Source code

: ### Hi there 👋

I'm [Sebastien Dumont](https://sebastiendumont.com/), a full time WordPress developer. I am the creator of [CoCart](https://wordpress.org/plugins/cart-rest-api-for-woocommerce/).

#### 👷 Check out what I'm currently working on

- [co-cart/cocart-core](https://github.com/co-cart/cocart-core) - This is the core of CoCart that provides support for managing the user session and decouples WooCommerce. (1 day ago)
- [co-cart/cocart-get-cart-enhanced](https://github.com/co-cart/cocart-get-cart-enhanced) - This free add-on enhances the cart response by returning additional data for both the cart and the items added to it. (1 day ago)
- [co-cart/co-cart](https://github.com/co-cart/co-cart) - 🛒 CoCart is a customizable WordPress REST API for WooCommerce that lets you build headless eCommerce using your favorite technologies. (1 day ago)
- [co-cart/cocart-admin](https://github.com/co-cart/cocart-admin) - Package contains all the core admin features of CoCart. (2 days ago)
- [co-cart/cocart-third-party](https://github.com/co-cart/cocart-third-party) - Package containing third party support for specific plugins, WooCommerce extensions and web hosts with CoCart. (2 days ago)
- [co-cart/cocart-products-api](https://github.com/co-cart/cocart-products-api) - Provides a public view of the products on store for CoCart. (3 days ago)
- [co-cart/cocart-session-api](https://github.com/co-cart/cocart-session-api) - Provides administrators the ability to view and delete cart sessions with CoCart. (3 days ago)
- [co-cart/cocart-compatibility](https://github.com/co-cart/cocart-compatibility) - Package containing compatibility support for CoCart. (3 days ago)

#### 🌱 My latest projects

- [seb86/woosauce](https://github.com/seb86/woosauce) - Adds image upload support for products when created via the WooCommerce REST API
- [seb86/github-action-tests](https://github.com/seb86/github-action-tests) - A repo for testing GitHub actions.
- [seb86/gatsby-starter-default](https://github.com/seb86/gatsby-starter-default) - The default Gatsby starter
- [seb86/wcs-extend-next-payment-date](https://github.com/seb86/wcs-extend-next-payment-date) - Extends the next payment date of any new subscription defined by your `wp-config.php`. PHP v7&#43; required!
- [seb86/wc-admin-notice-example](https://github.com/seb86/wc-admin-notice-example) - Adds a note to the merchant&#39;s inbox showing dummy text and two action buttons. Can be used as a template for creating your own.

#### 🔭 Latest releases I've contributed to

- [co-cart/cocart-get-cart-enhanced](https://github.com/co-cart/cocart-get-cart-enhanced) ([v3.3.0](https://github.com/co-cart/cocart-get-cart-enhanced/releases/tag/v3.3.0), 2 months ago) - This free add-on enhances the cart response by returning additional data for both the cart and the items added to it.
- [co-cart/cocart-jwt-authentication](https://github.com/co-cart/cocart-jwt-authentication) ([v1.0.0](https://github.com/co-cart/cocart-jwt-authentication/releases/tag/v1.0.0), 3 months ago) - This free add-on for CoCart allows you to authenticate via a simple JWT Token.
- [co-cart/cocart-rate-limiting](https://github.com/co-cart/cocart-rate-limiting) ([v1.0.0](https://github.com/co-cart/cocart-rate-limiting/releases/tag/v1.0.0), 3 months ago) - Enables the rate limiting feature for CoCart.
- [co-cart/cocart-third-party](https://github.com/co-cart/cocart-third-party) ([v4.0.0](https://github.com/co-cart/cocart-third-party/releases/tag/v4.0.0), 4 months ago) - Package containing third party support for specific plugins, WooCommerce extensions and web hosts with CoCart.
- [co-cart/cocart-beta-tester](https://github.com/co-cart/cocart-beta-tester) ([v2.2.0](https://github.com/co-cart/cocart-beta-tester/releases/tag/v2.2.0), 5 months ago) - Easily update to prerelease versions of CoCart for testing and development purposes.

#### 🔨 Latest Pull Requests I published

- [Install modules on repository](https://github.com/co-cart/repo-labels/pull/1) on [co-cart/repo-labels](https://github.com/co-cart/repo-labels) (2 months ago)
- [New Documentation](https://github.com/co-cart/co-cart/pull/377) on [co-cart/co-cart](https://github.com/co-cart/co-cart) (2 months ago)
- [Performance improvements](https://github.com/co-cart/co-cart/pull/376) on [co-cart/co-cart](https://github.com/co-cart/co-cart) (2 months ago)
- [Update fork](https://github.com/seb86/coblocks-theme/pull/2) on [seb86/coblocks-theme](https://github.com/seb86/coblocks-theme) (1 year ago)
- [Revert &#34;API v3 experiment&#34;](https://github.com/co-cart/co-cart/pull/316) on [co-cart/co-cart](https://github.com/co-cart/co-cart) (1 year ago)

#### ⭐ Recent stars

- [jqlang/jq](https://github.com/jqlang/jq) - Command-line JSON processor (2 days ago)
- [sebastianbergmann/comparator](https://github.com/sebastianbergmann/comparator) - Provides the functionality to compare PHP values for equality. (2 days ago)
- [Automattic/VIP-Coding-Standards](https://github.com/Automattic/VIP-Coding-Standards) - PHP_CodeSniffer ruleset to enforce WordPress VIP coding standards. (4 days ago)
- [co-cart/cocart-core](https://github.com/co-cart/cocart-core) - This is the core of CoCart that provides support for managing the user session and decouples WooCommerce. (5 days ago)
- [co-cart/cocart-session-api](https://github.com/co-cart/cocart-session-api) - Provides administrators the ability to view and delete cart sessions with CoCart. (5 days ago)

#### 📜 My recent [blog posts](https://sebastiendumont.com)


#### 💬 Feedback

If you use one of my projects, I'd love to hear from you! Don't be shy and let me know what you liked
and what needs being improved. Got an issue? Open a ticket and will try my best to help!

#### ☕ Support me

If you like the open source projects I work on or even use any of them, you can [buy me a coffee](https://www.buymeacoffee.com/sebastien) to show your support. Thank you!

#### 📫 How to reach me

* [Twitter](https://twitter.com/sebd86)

════════

> [ASSIGNMENT]
Print out the whole of the material above exactly as it stands.

> [SOLUTION TO THIS EXERCISE]
Source code

: ### Hi there 👋

I'm [Sebastien Dumont](https://sebastiendumont.com/), a full time WordPress developer. I am the creator of [CoCart](https://wordpress.org/plugins/cart-rest-api-for-woocommerce/).

#### 👷 Check out what I'm currently working on

- [co-cart/cocart-core](https://github.com/co-cart/cocart-core) - This is the core of CoCart that provides support for managing the user session and decouples WooCommerce. (1 day ago)
- [co-cart/cocart-get-cart-enhanced](https://github.com/co-cart/cocart-get-cart-enhanced) - This free add-on enhances the cart response by returning additional data for both the cart and the items added to it. (1 day ago)
- [co-cart/co-cart](https://github.com/co-cart/co-cart) - 🛒 CoCart is a customizable WordPress REST API for WooCommerce that lets you build headless eCommerce using your favorite technologies. (1 day ago)
- [co-cart/cocart-admin](https://github.com/co-cart/cocart-admin) - Package contains all the core admin features of CoCart. (2 days ago)
- [co-cart/cocart-third-party](https://github.com/co-cart/cocart-third-party) - Package containing third party support for specific plugins, WooCommerce extensions and web hosts with CoCart. (2 days ago)
- [co-cart/cocart-products-api](https://github.com/co-cart/cocart-products-api) - Provides a public view of the products on store for CoCart. (3 days ago)
- [co-cart/cocart-session-api](https://github.com/co-cart/cocart-session-api) - Provides administrators the ability to view and delete cart sessions with CoCart. (3 days ago)
- [co-cart/cocart-compatibility](https://github.com/co-cart/cocart-compatibility) - Package containing compatibility support for CoCart. (3 days ago)

#### 🌱 My latest projects

- [seb86/woosauce](https://github.com/seb86/woosauce) - Adds image upload support for products when created via the WooCommerce REST API
- [seb86/github-action-tests](https://github.com/seb86/github-action-tests) - A repo for testing GitHub actions.
- [seb86/gatsby-starter-default](https://github.com/seb86/gatsby-starter-default) - The default Gatsby starter
- [seb86/wcs-extend-next-payment-date](https://github.com/seb86/wcs-extend-next-payment-date) - Extends the next payment date of any new subscription defined by your `wp-config.php`. PHP v7&#43; required!
- [seb86/wc-admin-notice-example](https://github.com/seb86/wc-admin-notice-example) - Adds a note to the merchant&#39;s inbox showing dummy text and two action buttons. Can be used as a template for creating your own.

#### 🔭 Latest releases I've contributed to

- [co-cart/cocart-get-cart-enhanced](https://github.com/co-cart/cocart-get-cart-enhanced) ([v3.3.0](https://github.com/co-cart/cocart-get-cart-enhanced/releases/tag/v3.3.0), 2 months ago) - This free add-on enhances the cart response by returning additional data for both the cart and the items added to it.
- [co-cart/cocart-jwt-authentication](https://github.com/co-cart/cocart-jwt-authentication) ([v1.0.0](https://github.com/co-cart/cocart-jwt-authentication/releases/tag/v1.0.0), 3 months ago) - This free add-on for CoCart allows you to authenticate via a simple JWT Token.
- [co-cart/cocart-rate-limiting](https://github.com/co-cart/cocart-rate-limiting) ([v1.0.0](https://github.com/co-cart/cocart-rate-limiting/releases/tag/v1.0.0), 3 months ago) - Enables the rate limiting feature for CoCart.
- [co-cart/cocart-third-party](https://github.com/co-cart/cocart-third-party) ([v4.0.0](https://github.com/co-cart/cocart-third-party/releases/tag/v4.0.0), 4 months ago) - Package containing third party support for specific plugins, WooCommerce extensions and web hosts with CoCart.
- [co-cart/cocart-beta-tester](https://github.com/co-cart/cocart-beta-tester) ([v2.2.0](https://github.com/co-cart/cocart-beta-tester/releases/tag/v2.2.0), 5 months ago) - Easily update to prerelease versions of CoCart for testing and development purposes.

#### 🔨 Latest Pull Requests I published

- [Install modules on repository](https://github.com/co-cart/repo-labels/pull/1) on [co-cart/repo-labels](https://github.com/co-cart/repo-labels) (2 months ago)
- [New Documentation](https://github.com/co-cart/co-cart/pull/377) on [co-cart/co-cart](https://github.com/co-cart/co-cart) (2 months ago)
- [Performance improvements](https://github.com/co-cart/co-cart/pull/376) on [co-cart/co-cart](https://github.com/co-cart/co-cart) (2 months ago)
- [Update fork](https://github.com/seb86/coblocks-theme/pull/2) on [seb86/coblocks-theme](https://github.com/seb86/coblocks-theme) (1 year ago)
- [Revert &#34;API v3 experiment&#34;](https://github.com/co-cart/co-cart/pull/316) on [co-cart/co-cart](https://github.com/co-cart/co-cart) (1 year ago)

#### ⭐ Recent stars

- [jqlang/jq](https://github.com/jqlang/jq) - Command-line JSON processor (2 days ago)
- [sebastianbergmann/comparator](https://github.com/sebastianbergmann/comparator) - Provides the functionality to compare PHP values for equality. (2 days ago)
- [Automattic/VIP-Coding-Standards](https://github.com/Automattic/VIP-Coding-Standards) - PHP_CodeSniffer ruleset to enforce WordPress VIP coding standards. (4 days ago)
- [co-cart/cocart-core](https://github.com/co-cart/cocart-core) - This is the core of CoCart that provides support for managing the user session and decouples WooCommerce. (5 days ago)
- [co-cart/cocart-session-api](https://github.com/co-cart/cocart-session-api) - Provides administrators the ability to view and delete cart sessions with CoCart. (5 days ago)

#### 📜 My recent [blog posts](https://sebastiendumont.com)


#### 💬 Feedback

If you use one of my projects, I'd love to hear from you! Don't be shy and let me know what you liked
and what needs being improved. Got an issue? Open a ticket and will try my best to help!

#### ☕ Support me

If you like the open source projects I work on or even use any of them, you can [buy me a coffee](https://www.buymeacoffee.com/sebastien) to show your support. Thank you!

#### 📫 How to reach me

* [Twitter](https://twitter.com/sebd86)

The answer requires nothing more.